Some insanely genius ones....

And, some not so good ones...

Now, when it comes to Mr. Williams, almost everything he did was spectacular. His comic range is famous, so it’s not that much of a surprise for some of his movies. But, for some other roles, what he provided wasn’t just a moment of smile. They involved hope, love and regret. Let’s take a look at the 5 best improvised movie moments by Robin Williams and see how he created a river of emotions from a few unscripted lines of dialogues…


This Francis Ford Coppola movie is a light-hearted comedy about a child who appears to have some physical disorder which makes him grow at an incredibly rapid pace. In short, Jack is a boy who studies in 4th grade and happens to have the physical appearance of a 40 year old. Even though Jack was a box-office bomb, Williams gave a solid performance in the title role, with some ad-libbing here and there. Most of it was noteworthy, not just because they were unscripted, but because of the way Williams delivered it.

Good Morning, Vietnam

“Gooooood Morrrrrrrning Vietnaaaam….!!!”.

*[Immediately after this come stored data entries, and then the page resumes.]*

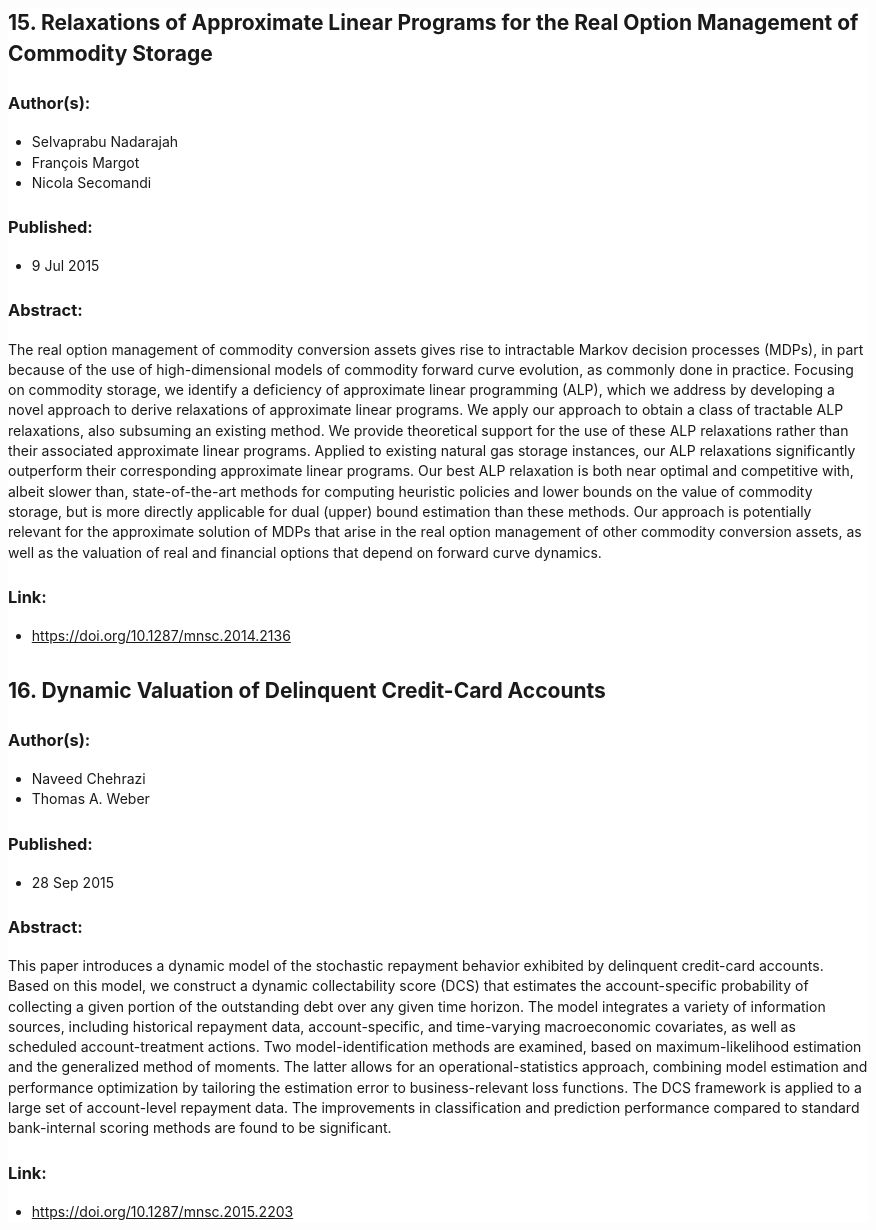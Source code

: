 ## 15. Relaxations of Approximate Linear Programs for the Real Option Management of Commodity Storage
### Author(s):
- Selvaprabu Nadarajah
- François Margot
- Nicola Secomandi
### Published:
- 9 Jul 2015
### Abstract:
The real option management of commodity conversion assets gives rise to intractable Markov decision processes (MDPs), in part because of the use of high-dimensional models of commodity forward curve evolution, as commonly done in practice. Focusing on commodity storage, we identify a deficiency of approximate linear programming (ALP), which we address by developing a novel approach to derive relaxations of approximate linear programs. We apply our approach to obtain a class of tractable ALP relaxations, also subsuming an existing method. We provide theoretical support for the use of these ALP relaxations rather than their associated approximate linear programs. Applied to existing natural gas storage instances, our ALP relaxations significantly outperform their corresponding approximate linear programs. Our best ALP relaxation is both near optimal and competitive with, albeit slower than, state-of-the-art methods for computing heuristic policies and lower bounds on the value of commodity storage, but is more directly applicable for dual (upper) bound estimation than these methods. Our approach is potentially relevant for the approximate solution of MDPs that arise in the real option management of other commodity conversion assets, as well as the valuation of real and financial options that depend on forward curve dynamics.
### Link:
- https://doi.org/10.1287/mnsc.2014.2136

## 16. Dynamic Valuation of Delinquent Credit-Card Accounts
### Author(s):
- Naveed Chehrazi
- Thomas A. Weber
### Published:
- 28 Sep 2015
### Abstract:
This paper introduces a dynamic model of the stochastic repayment behavior exhibited by delinquent credit-card accounts. Based on this model, we construct a dynamic collectability score (DCS) that estimates the account-specific probability of collecting a given portion of the outstanding debt over any given time horizon. The model integrates a variety of information sources, including historical repayment data, account-specific, and time-varying macroeconomic covariates, as well as scheduled account-treatment actions. Two model-identification methods are examined, based on maximum-likelihood estimation and the generalized method of moments. The latter allows for an operational-statistics approach, combining model estimation and performance optimization by tailoring the estimation error to business-relevant loss functions. The DCS framework is applied to a large set of account-level repayment data. The improvements in classification and prediction performance compared to standard bank-internal scoring methods are found to be significant.
### Link:
- https://doi.org/10.1287/mnsc.2015.2203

Can you believe that was 100% Robin Williams? Another incredible performance from Williams in this biopic about the real-life Broadcaster Adrian Cronauer, Williams did most of the broadcasts himself, ad-libbing every single line. The energy he brought to those broadcasts was a valuable asset for the whole movie, and this shows how versatile this man is when it comes to acting. Even with the comic validity of the script, the underlying tension of the war front was brilliantly presented by Williams through his acting as well as his voice….

Mrs. Doubtfire

Directed by Chris Columbus, this family drama focuses on a father who is willing to take any risk to be with his children during a divorce. Mrs. Doubtfire is so much fun and there is particularly one scene where Williams' cooking leads to a string of accidental events. There were some technical errors and discomforts for Williams, but he stayed in character and just went with it. It turned out to be one of the best scenes in the whole movie, and this shows how much of a dedicated actor he is….


Aladdin was actually never considered for best adapted screenplay in the Oscars, because it turned out that Williams actually improvised the major parts of his dialogues by himself. It was pure Williams magic and an energetic performance on his part. Disney’s Genie is a quirky character, even though the original story features a mature one, and who else would be better fit to voice a character such that, other than Williams? Creating a certain aura of affection over the whole character, Williams made Genie one of the memorable animated characters ever. Well, it’s the Academy’s loss….

Good Will Hunting

A man speaks about how his wife woke up their dog by farting!!! At first, it’s a comic moment about how he simplifies imperfections. This simple joke goes deep underneath the laughs when we see the sad face of the man. He describes his wife with one of her imperfection, yet he cherishes that moment. He lives with them, even though how trivial they are. It shows how much he loves her, how much he misses her and how much he wants her. To know that Williams improvised these lines makes me respect that man even more.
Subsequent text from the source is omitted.